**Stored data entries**
________________________
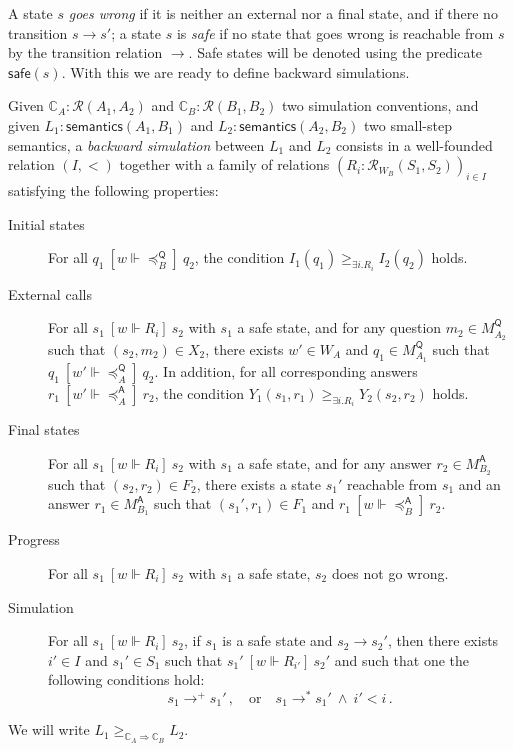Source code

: \documentclass[acmsmall,timestamp,review]{acmart}
\newcommand{\kw}[1]{\ensuremath{ \mathsf{#1} }}
\newcommand{\ifr}[1]{\ [{#1}]\ }
\begin{document}
A state $s$ \emph{goes wrong}
if it is neither an external nor a final state,
and if there no transition $s \rightarrow s'$;
a state $s$ is \emph{safe}
if no state that goes wrong is reachable from $s$
by the transition relation $\rightarrow$.
Safe states will be denoted using the predicate $\kw{safe}(s)$.
With this we are ready to define backward simulations.

\begin{definition}
Given
$\mathbb{C}_A : \mathcal{R}(A_1, A_2)$ and
$\mathbb{C}_B : \mathcal{R}(B_1, B_2)$
two simulation conventions,
and given
$L_1 : \kw{semantics}(A_1, B_1)$ and
$L_2 : \kw{semantics}(A_2, B_2)$
two small-step semantics,
a \emph{backward simulation} between $L_1$ and $L_2$
consists in a
well-founded relation $(I, <)$
together with a family of relations
$(R_i : \mathcal{R}_{W_B}(S_1, S_2))_{i \in I}$
satisfying the following properties:
\begin{description}
\item[Initial states]
  For all
  $q_1 \ifr{w \Vdash {\preceq}_B^\kw{Q}} q_2$,
  the condition $I_1(q_1) \ge_{\exists i . R_i} I_2(q_2)$ holds.
\item[External calls]
  For all $s_1 \ifr{w \Vdash R_i} s_2$
  with $s_1$ a safe state, and
  for any question $m_2 \in M_{A_2}^\kw{Q}$
  such that $(s_2, m_2) \in X_2$,
  there exists $w' \in W_A$ and $q_1 \in M_{A_1}^\kw{Q}$
  such that $q_1 \ifr{w' \Vdash {\preceq}_A^\kw{Q}} q_2$.
  In addition, for all corresponding answers
  $r_1 \ifr{w' \Vdash {\preceq}_A^\kw{A}} r_2$,
  the condition $Y_1(s_1, r_1) \ge_{\exists i . R_i} Y_2(s_2, r_2)$ holds.
\item[Final states]
  For all $s_1 \ifr{w \Vdash R_i} s_2$
  with $s_1$ a safe state, and
  for any answer $r_2 \in M_{B_2}^\kw{A}$
  such that $(s_2, r_2) \in F_2$,
  there exists a state $s_1'$ reachable from $s_1$ and
  an answer $r_1 \in M_{B_1}^\kw{A}$ such that
  $(s_1', r_1) \in F_1$ and $r_1 \ifr{w \Vdash {\preceq}_B^\kw{A}} r_2$.
\item[Progress]
  For all $s_1 \ifr{w \Vdash R_i} s_2$
  with $s_1$ a safe state,
  $s_2$ does not go wrong.
\item[Simulation]
  For all $s_1 \ifr{w \Vdash R_i} s_2$,
  if $s_1$ is a safe state and $s_2 \rightarrow s_2'$,
  then there exists $i' \in I$ and $s_1' \in S_1$
  such that $s_1' \ifr{w \Vdash R_{i'}} s_2'$ and
  such that one the following conditions hold:
  \[
    s_1 \rightarrow^+ s_1' \,, \quad \mbox{or} \quad
    s_1 \rightarrow^* s_1' \:\wedge\: i' < i \,.
  \]
\end{description}
We will write $L_1 \ge_{\mathbb{C}_A \Rightarrow \mathbb{C}_B} L_2$.
\end{definition}
\end{document}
________________________
**ASSIGNED TASK**
Skip every picture and return the lines above from the top through the one that contains "if no state".

**OUTPUT FOR THIS EXERCISE**
Source code

: \documentclass[acmsmall,timestamp,review]{acmart}
\newcommand{\kw}[1]{\ensuremath{ \mathsf{#1} }}
\newcommand{\ifr}[1]{\ [{#1}]\ }
\begin{document}
A state $s$ \emph{goes wrong}
if it is neither an external nor a final state,
and if there no transition $s \rightarrow s'$;
a state $s$ is \emph{safe}
if no state that goes wrong is reachable from $s$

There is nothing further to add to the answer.